Large White Italiana
- Conservation status: not at risk
- Country of origin: Italy

Traits
- Weight: Male: 200 kg; Female: 170 kg;

Notes
- Breed standard

= Large White Italiana =

Breed of pig

The Large White Italiana is the Italian strain of the British Large White or Yorkshire breed of pig. It is the most numerous pig breed in Italy. It is one of the seven pig breeds of foreign origin recognised by the Ministero delle Politiche Agricole Alimentari e Forestali, the Italian ministry of agriculture and forestry, and one of the four for which a genealogical herdbook is kept by the Associazione Nazionale Allevatori Suini, the Italian national association of pig-breeders.

==History==
Yorkshire pigs were first imported into Italy in 1873, by the director of the Istituto Tecnico Agrario of Reggio Emilia. They spread rapidly, at first in the Po Valley, and soon throughout Italy. By 1886 they were in the area of Faenza; here two local populations, the San Lazzaro and the Bastianella (named for the estates where they were raised) acquired the status of sub-types. First-generation crosses of these with local Mora Romagnola pigs preserved some of the meat quality of the local breed, but grew much faster; because of their smoky colouring, these hybrids were known as Fumati.

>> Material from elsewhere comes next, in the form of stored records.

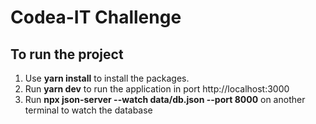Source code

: # Codea-IT Challenge

## To run the project
1. Use **yarn install** to install the packages.
2. Run **yarn dev** to run the application in port http://localhost:3000
3. Run **npx json-server --watch data/db.json --port 8000** on another terminal to watch the database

A herdbook was established in 1970. At the end of 2007, there were 51,418 pigs registered. The breed is present throughout Italy; most of the population is concentrated in the Po Valley, where heavy pigs are mostly raised.

==Use==
The large size, strong legs and rapid growth of the Large White made it suitable for intensive raising of the heavy pigs needed for production of prosciutto crudo – particularly Prosciutto di Parma and Prosciutto di San Daniele – and of other traditional Italian preserved meat products. The Italian strain has over a long period been selectively bred for this purpose. Both pure-bred Large White Italiana pigs and first-generation hybrids with other breeds are raised for slaughter, mainly for production of salumi; some, however, are slaughtered for fresh meat. The usual slaughter weight is about 160–170 kg.